Could you give back every entry below exactly, with the pictures dropped?
===============
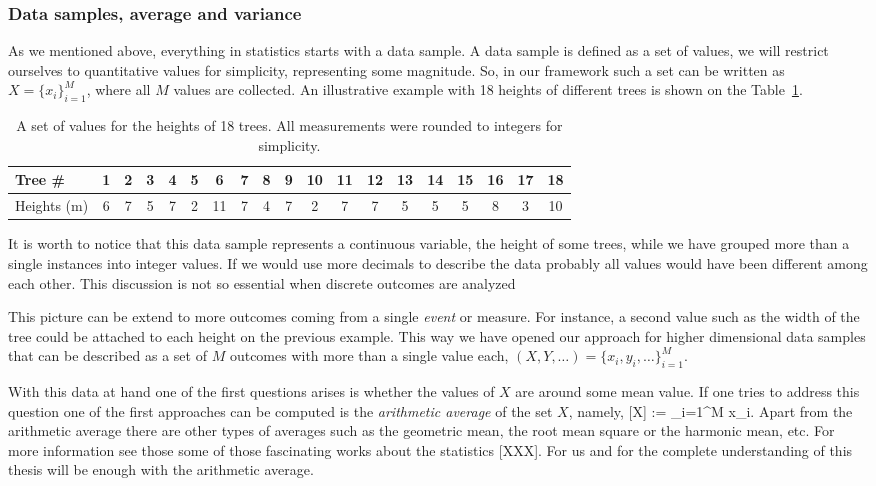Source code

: \subsubsection{Data samples, average and variance}

As we mentioned above, everything in statistics starts with a data sample.
A data sample is defined as a set of values, we will restrict ourselves to quantitative values for simplicity, representing some magnitude.
So, in our framework such a set can be written as $X=\{x_i\}_{i=1}^M$, where all $M$ values are collected.
An illustrative example with 18 heights of different trees is shown on the Table~\ref{tab:bg-18-trees}.
\begin{table}
  \begin{center}
    \begin{tabular}{| l | c | c | c | c | c | c | c | c | c | c | c | c | c | c | c | c | c | c | }
      \hline
      Tree \# & 1 & 2 & 3 & 4 & 5 & 6 & 7 & 8 & 9 & 10 &  11 &  12 &  13 &  14 &  15 &  16 &  17 &  18
      \\ \hline
      Heights (m) & 6 &  7 &  5 &  7 &  2 & 11 &  7 &  4 &  7 &  2 &  7 &  7 &  5 &  5 &  5 &  8 &  3 & 10 \\ \hline
    \end{tabular}
  \end{center}
  \caption[Sample data of heights for trees]{A set of values for the heights of 18 trees. All measurements were rounded to integers for simplicity.}
  \label{tab:bg-18-trees}
\end{table}
It is worth to notice that this data sample represents a continuous variable, the height of some trees, while we have grouped more than a single instances into integer values.
If we would use more decimals to describe the data probably all values would have been different among each other.
This discussion is not so essential when discrete outcomes are analyzed

This picture can be extend to more outcomes coming from a single \emph{event} or measure.
For instance, a second value such as the width of the tree could be attached to each height on the previous example.
This way we have opened our approach for higher dimensional data samples that can be described as a set of $M$ outcomes with more than a single value each, $(X,Y,\dots)=\{x_i,y_i,\dots\}_{i=1}^M$.


With this data at hand one of the first questions arises is whether the values of $X$ are around some mean value.
If one tries to address this question one of the first approaches can be computed is the \emph{arithmetic average} of the set $X$, namely,
\be
  [X] := \sum_{i=1}^M x_i.
\ee
Apart from the arithmetic average there are other types of averages such as the geometric mean, the root mean square or the harmonic mean, etc.
For more information see those some of those fascinating works about the statistics [XXX].
For us and for the complete understanding of this thesis will be enough with the arithmetic average.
===============
**Solved exercise:**
Source code

: \subsubsection{Data samples, average and variance}

As we mentioned above, everything in statistics starts with a data sample.
A data sample is defined as a set of values, we will restrict ourselves to quantitative values for simplicity, representing some magnitude.
So, in our framework such a set can be written as $X=\{x_i\}_{i=1}^M$, where all $M$ values are collected.
An illustrative example with 18 heights of different trees is shown on the Table~\ref{tab:bg-18-trees}.
\begin{table}
  \begin{center}
    \begin{tabular}{| l | c | c | c | c | c | c | c | c | c | c | c | c | c | c | c | c | c | c | }
      \hline
      Tree \# & 1 & 2 & 3 & 4 & 5 & 6 & 7 & 8 & 9 & 10 &  11 &  12 &  13 &  14 &  15 &  16 &  17 &  18
      \\ \hline
      Heights (m) & 6 &  7 &  5 &  7 &  2 & 11 &  7 &  4 &  7 &  2 &  7 &  7 &  5 &  5 &  5 &  8 &  3 & 10 \\ \hline
    \end{tabular}
  \end{center}
  \caption[Sample data of heights for trees]{A set of values for the heights of 18 trees. All measurements were rounded to integers for simplicity.}
  \label{tab:bg-18-trees}
\end{table}
It is worth to notice that this data sample represents a continuous variable, the height of some trees, while we have grouped more than a single instances into integer values.
If we would use more decimals to describe the data probably all values would have been different among each other.
This discussion is not so essential when discrete outcomes are analyzed

This picture can be extend to more outcomes coming from a single \emph{event} or measure.
For instance, a second value such as the width of the tree could be attached to each height on the previous example.
This way we have opened our approach for higher dimensional data samples that can be described as a set of $M$ outcomes with more than a single value each, $(X,Y,\dots)=\{x_i,y_i,\dots\}_{i=1}^M$.


With this data at hand one of the first questions arises is whether the values of $X$ are around some mean value.
If one tries to address this question one of the first approaches can be computed is the \emph{arithmetic average} of the set $X$, namely,
\be
  [X] := \sum_{i=1}^M x_i.
\ee
Apart from the arithmetic average there are other types of averages such as the geometric mean, the root mean square or the harmonic mean, etc.
For more information see those some of those fascinating works about the statistics [XXX].
For us and for the complete understanding of this thesis will be enough with the arithmetic average.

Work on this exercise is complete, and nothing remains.